Loudness Control: This is a feature that boosts the lower and sometimes the very upper frequencies to compensate for the human ear's insensitivity at low volume.

MP3/WMA capability: Some of the newer CD head units have the ability to play MP3/WMA encoded discs. This can be a real benefit if you have a CD burner and a collection of MP3s on your computer as it eliminates the need to have additional equipment to play your MP3 collection in your automobile.

Power Output: This is the amount of power, in watts, that your receiver should be able to deliver to the speakers. The number printed on the face of the receiver is usually a large exaggeration. Most receivers actually have between three and fifteen watts RMS per channel. Keep in mind that the sound will become quite distorted at this level because of the size and current limitations of your receiver. The best sound is always found in dedicated external amplifiers.

Pre-amp Outputs (RCA jacks): These are the most common connectors used for external power amplifiers. If you plan to add amplifiers to your system I strongly suggest that you purchase a receiver with these outputs. More than one set of outputs are available on some of the better units and are handy for retaining front/rear/subwoofer fading capabilities.

Remote Control: Most people laugh at the idea of having a remote control for an in dash receiver but it is actually much safer to use when on the road. Models are available in large TV sized remotes, handheld remotes, credit card remotes and even steering wheel mounted remotes.

Skip Protection: Some receivers have a built in memory buffer, usually between three and ten seconds, that will continue to play the music skip free even when the player is actually mis-tracking. This is a great feature if you drive on a lot of bumpy roads.

Station Presets: These are the areas of memory in which your receiver stores radio station frequencies. The more the better here. Some units even allow you to assign names to the various presets.

Seek/Scan: These functions are used to seek for the next station that is available and scan through your preset stations respectively.

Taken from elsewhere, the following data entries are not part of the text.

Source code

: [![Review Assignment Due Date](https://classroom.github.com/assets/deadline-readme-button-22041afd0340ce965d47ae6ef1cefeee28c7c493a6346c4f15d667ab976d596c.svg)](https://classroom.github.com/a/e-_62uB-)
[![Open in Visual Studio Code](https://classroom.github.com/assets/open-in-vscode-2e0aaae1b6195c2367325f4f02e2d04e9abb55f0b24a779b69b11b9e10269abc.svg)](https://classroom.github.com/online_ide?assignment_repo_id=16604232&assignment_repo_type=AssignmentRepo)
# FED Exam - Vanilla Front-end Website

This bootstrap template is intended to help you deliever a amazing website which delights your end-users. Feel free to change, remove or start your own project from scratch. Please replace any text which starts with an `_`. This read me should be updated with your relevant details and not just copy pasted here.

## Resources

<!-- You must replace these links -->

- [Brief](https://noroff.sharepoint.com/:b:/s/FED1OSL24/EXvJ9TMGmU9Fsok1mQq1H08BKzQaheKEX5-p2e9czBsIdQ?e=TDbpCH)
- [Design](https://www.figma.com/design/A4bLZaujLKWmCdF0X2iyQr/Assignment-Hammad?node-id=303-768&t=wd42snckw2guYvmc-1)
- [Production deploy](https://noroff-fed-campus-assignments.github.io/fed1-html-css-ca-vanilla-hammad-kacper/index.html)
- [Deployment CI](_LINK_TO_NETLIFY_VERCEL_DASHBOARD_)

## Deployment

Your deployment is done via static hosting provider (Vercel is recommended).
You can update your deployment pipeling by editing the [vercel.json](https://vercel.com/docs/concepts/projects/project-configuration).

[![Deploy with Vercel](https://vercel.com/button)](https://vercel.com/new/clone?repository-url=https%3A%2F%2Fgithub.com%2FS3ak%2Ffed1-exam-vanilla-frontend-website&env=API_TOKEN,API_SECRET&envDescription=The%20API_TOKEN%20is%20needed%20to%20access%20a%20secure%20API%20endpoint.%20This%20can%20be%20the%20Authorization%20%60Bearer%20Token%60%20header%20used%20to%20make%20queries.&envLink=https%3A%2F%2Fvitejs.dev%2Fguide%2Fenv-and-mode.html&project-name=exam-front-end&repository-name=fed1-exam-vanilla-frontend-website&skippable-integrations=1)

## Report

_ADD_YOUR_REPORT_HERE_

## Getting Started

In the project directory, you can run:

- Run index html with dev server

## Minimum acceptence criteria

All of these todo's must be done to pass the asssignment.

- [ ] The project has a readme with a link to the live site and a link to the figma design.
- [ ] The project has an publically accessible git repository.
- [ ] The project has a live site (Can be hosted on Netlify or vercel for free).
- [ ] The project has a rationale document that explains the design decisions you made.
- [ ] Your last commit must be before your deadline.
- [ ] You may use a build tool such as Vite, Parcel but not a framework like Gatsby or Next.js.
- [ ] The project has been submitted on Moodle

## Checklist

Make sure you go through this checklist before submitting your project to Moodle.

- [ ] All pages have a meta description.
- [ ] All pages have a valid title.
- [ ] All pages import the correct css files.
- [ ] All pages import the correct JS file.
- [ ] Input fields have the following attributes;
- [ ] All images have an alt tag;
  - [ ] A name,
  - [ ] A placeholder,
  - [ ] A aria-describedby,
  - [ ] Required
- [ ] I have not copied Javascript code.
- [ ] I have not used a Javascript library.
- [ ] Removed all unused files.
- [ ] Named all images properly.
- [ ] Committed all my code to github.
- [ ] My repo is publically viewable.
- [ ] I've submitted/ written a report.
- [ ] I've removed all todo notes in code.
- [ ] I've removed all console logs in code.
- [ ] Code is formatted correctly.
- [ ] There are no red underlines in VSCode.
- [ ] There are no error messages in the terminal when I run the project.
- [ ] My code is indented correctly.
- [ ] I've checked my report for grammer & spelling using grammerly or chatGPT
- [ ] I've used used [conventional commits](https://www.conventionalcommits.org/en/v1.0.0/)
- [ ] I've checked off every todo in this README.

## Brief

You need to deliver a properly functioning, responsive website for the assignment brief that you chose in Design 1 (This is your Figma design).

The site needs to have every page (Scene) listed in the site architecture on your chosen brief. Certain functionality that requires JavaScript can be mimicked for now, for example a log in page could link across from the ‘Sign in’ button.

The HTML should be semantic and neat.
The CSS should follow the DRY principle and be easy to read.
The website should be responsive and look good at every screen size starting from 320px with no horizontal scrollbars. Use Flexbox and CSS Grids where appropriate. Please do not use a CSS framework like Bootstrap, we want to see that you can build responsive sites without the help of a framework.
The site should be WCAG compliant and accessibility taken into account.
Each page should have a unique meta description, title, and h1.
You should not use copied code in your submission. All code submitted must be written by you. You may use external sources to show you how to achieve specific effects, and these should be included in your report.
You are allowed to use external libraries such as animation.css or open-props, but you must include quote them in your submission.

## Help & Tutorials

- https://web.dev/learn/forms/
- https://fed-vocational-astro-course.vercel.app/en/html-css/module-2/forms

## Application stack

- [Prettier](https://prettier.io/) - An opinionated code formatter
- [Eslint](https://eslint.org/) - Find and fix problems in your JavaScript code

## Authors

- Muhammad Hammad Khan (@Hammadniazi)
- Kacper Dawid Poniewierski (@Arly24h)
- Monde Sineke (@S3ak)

Tuner Sensitivity: This is the ability of the tuner in your receiver to pull in weak stations. It is measured in dbf and the lower the number the better. Eight is about the best you will likely see and thirteen is about average.

USB Input : Usually a front panel USB jack that will accept direct connection of a USB thumb drive or a similar USB storage unit. This allows you to plug in a small thumb drive and access the compatible digital music you have stored there. This can be more convenient than burning a CD everytime you want to change the MP3s you take with you.